How to complete this task: In the data below, find every line with the word "context" and copy it out.

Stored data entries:
*-*-*

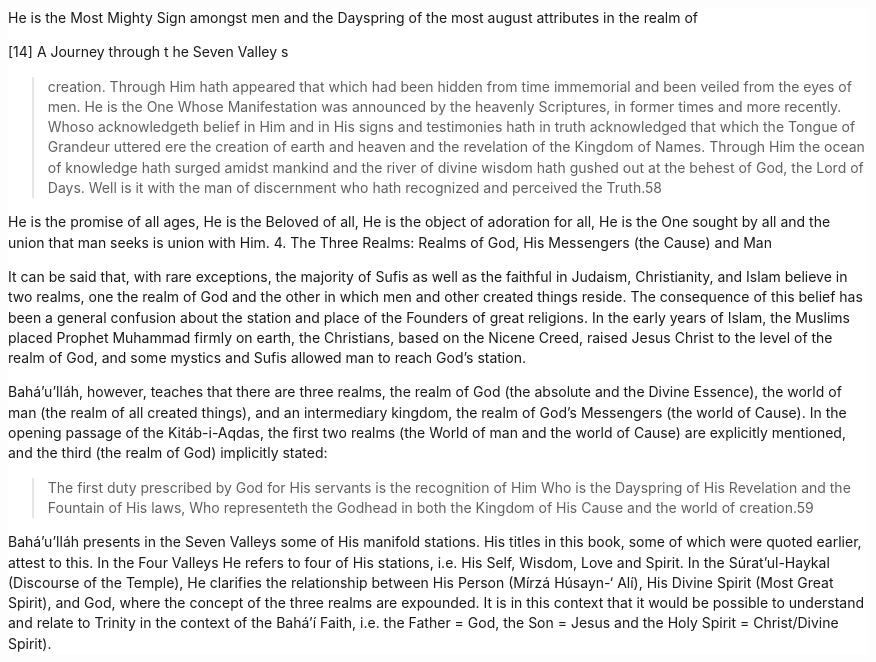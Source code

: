 He is the Most Mighty Sign amongst men and the Dayspring of the most august attributes in the realm of

\[14\] A Journey through t he Seven Valley s

> creation. Through Him hath appeared that which had been hidden from time immemorial and been veiled
> from the eyes of men. He is the One Whose Manifestation was announced by the heavenly Scriptures, in
> former times and more recently. Whoso acknowledgeth belief in Him and in His signs and testimonies hath
> in truth acknowledged that which the Tongue of Grandeur uttered ere the creation of earth and heaven and
> the revelation of the Kingdom of Names. Through Him the ocean of knowledge hath surged amidst
> mankind and the river of divine wisdom hath gushed out at the behest of God, the Lord of Days. Well is it
> with the man of discernment who hath recognized and perceived the Truth.58

He is the promise of all ages, He is the Beloved of all, He is the object of adoration for all, He is the One sought
by all and the union that man seeks is union with Him.
4\. The Three Realms: Realms of God, His Messengers (the Cause) and Man

It can be said that, with rare exceptions, the majority of Sufis as well as the faithful in Judaism, Christianity,
and Islam believe in two realms, one the realm of God and the other in which men and other created things
reside. The consequence of this belief has been a general confusion about the station and place of the Founders
of great religions. In the early years of Islam, the Muslims placed Prophet Muhammad firmly on earth, the
Christians, based on the Nicene Creed, raised Jesus Christ to the level of the realm of God, and some mystics
and Sufis allowed man to reach God’s station.

Bahá’u’lláh, however, teaches that there are three realms, the realm of God (the absolute and the Divine
Essence), the world of man (the realm of all created things), and an intermediary kingdom, the realm of God’s
Messengers (the world of Cause). In the opening passage of the Kitáb-i-Aqdas, the first two realms (the World
of man and the world of Cause) are explicitly mentioned, and the third (the realm of God) implicitly stated:

> The first duty prescribed by God for His servants is the recognition of Him Who is the Dayspring of His
> Revelation and the Fountain of His laws, Who representeth the Godhead in both the Kingdom of His Cause
> and the world of creation.59

Bahá’u’lláh presents in the Seven Valleys some of His manifold stations. His titles in this book, some of
which were quoted earlier, attest to this. In the Four Valleys He refers to four of His stations, i.e. His Self,
Wisdom, Love and Spirit. In the Súrat’ul-Haykal (Discourse of the Temple), He clarifies the relationship
between His Person (Mírzá Húsayn-‘ Alí), His Divine Spirit (Most Great Spirit), and God, where the concept
of the three realms are expounded. It is in this context that it would be possible to understand and relate to
Trinity in the context of the Bahá’í Faith, i.e. the Father = God, the Son = Jesus and the Holy Spirit =
Christ/Divine Spirit).
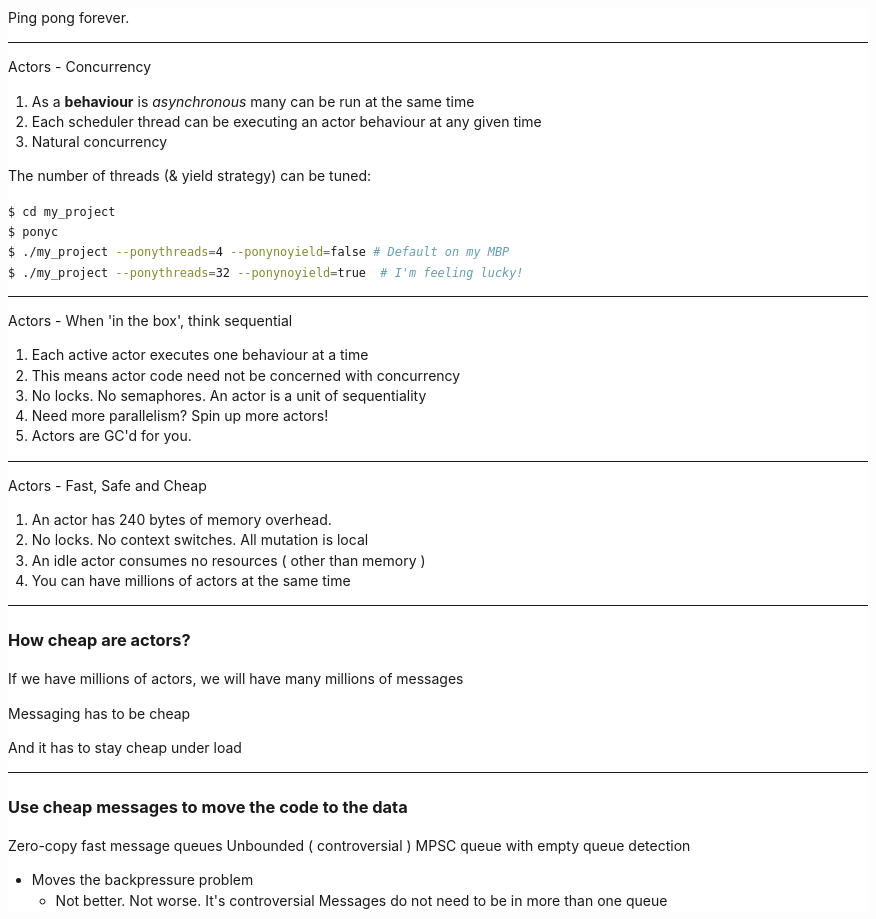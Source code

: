 Ping pong forever.

----

Actors - Concurrency

1. As a __behaviour__ is _asynchronous_ many can be run at the same time
2. Each scheduler thread can be executing an actor behaviour at any given time
3. Natural concurrency

The number of threads (& yield strategy) can be tuned:

```bash
$ cd my_project
$ ponyc
$ ./my_project --ponythreads=4 --ponynoyield=false # Default on my MBP
$ ./my_project --ponythreads=32 --ponynoyield=true  # I'm feeling lucky!
```

----

Actors - When 'in the box', think sequential

1. Each active actor executes one behaviour at a time
2. This means actor code need not be concerned with concurrency
3. No locks. No semaphores. An actor is a unit of sequentiality
4. Need more parallelism? Spin up more actors!
5. Actors are GC'd for you.

----

Actors - Fast, Safe and Cheap

1. An actor has 240 bytes of memory overhead.
2. No locks. No context switches. All mutation is local
3. An idle actor consumes no resources ( other than memory )
4. You can have millions of actors at the same time

----

### How cheap are actors?

If we have millions of actors, we will have many millions of messages

Messaging has to be cheap

And it has to stay cheap under load

----

### Use cheap messages to move the code to the data

Zero-copy fast message queues
Unbounded ( controversial ) MPSC queue with empty queue detection
* Moves the backpressure problem
  * Not better. Not worse. It's controversial
Messages do not need to be in more than one queue
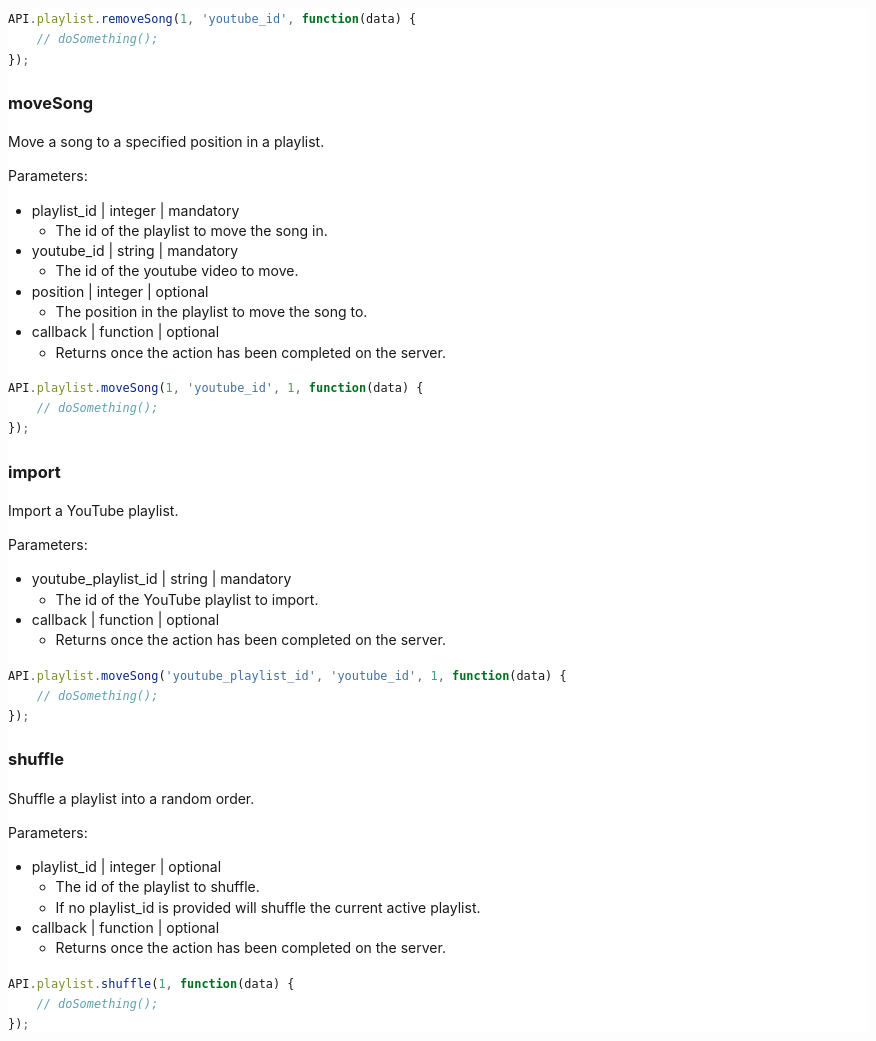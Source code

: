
 ``` javascript
API.playlist.removeSong(1, 'youtube_id', function(data) {
	// doSomething();
});
```

### moveSong

Move a song to a specified position in a playlist.

Parameters:

  * playlist_id | integer | mandatory
    * The id of the playlist to move the song in.
  * youtube_id | string | mandatory
    * The id of the youtube video to move.
  * position | integer | optional
    * The position in the playlist to move the song to.
  * callback | function | optional
    * Returns once the action has been completed on the server.

``` javascript
API.playlist.moveSong(1, 'youtube_id', 1, function(data) {
	// doSomething();
});
```

### import

Import a YouTube playlist.

Parameters:

  * youtube_playlist_id | string | mandatory
    * The id of the YouTube playlist to import.
  * callback | function | optional
    * Returns once the action has been completed on the server.

``` javascript
API.playlist.moveSong('youtube_playlist_id', 'youtube_id', 1, function(data) {
	// doSomething();
});
```

### shuffle

Shuffle a playlist into a random order.

Parameters:

  * playlist_id | integer | optional
    * The id of the playlist to shuffle.
	* If no playlist_id is provided will shuffle the current active playlist.
  * callback | function | optional
    * Returns once the action has been completed on the server.

``` javascript
API.playlist.shuffle(1, function(data) {
	// doSomething();
});
```
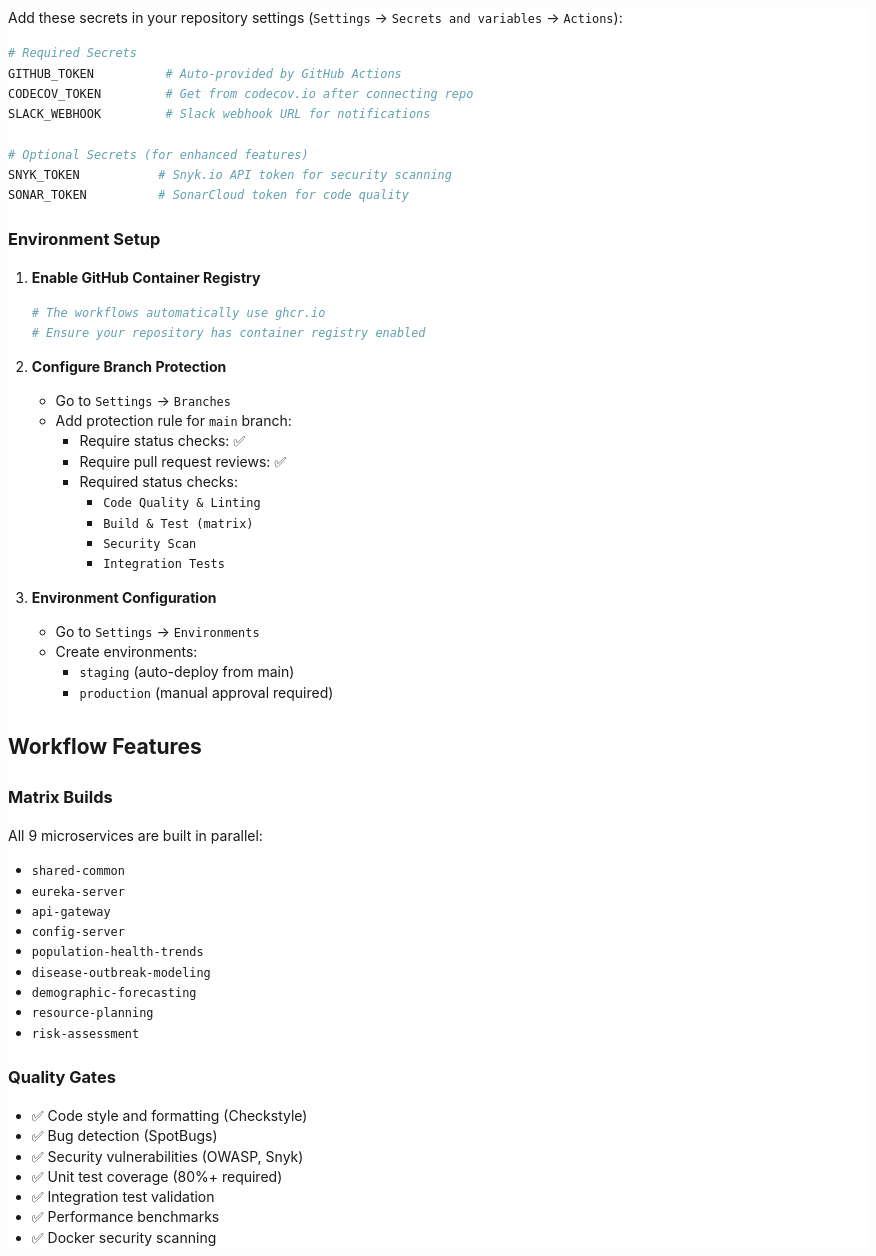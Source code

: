 Add these secrets in your repository settings (`Settings` → `Secrets and variables` → `Actions`):

```bash
# Required Secrets
GITHUB_TOKEN          # Auto-provided by GitHub Actions
CODECOV_TOKEN         # Get from codecov.io after connecting repo
SLACK_WEBHOOK         # Slack webhook URL for notifications

# Optional Secrets (for enhanced features)
SNYK_TOKEN           # Snyk.io API token for security scanning
SONAR_TOKEN          # SonarCloud token for code quality
```

### Environment Setup

1. **Enable GitHub Container Registry**
   ```bash
   # The workflows automatically use ghcr.io
   # Ensure your repository has container registry enabled
   ```

2. **Configure Branch Protection**
   - Go to `Settings` → `Branches`
   - Add protection rule for `main` branch:
     - Require status checks: ✅
     - Require pull request reviews: ✅
     - Required status checks:
       - `Code Quality & Linting`
       - `Build & Test (matrix)`
       - `Security Scan`
       - `Integration Tests`

3. **Environment Configuration**
   - Go to `Settings` → `Environments`
   - Create environments:
     - `staging` (auto-deploy from main)
     - `production` (manual approval required)

## Workflow Features

### Matrix Builds
All 9 microservices are built in parallel:
- `shared-common`
- `eureka-server`
- `api-gateway`
- `config-server`
- `population-health-trends`
- `disease-outbreak-modeling`
- `demographic-forecasting`
- `resource-planning`
- `risk-assessment`

### Quality Gates
- ✅ Code style and formatting (Checkstyle)
- ✅ Bug detection (SpotBugs)
- ✅ Security vulnerabilities (OWASP, Snyk)
- ✅ Unit test coverage (80%+ required)
- ✅ Integration test validation
- ✅ Performance benchmarks
- ✅ Docker security scanning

*-*-*

Answer to the problem:
of the three realms are expounded. It is in this context that it would be possible to understand and relate to
Trinity in the context of the Bahá’í Faith, i.e. the Father = God, the Son = Jesus and the Holy Spirit =
2. No locks. No context switches. All mutation is local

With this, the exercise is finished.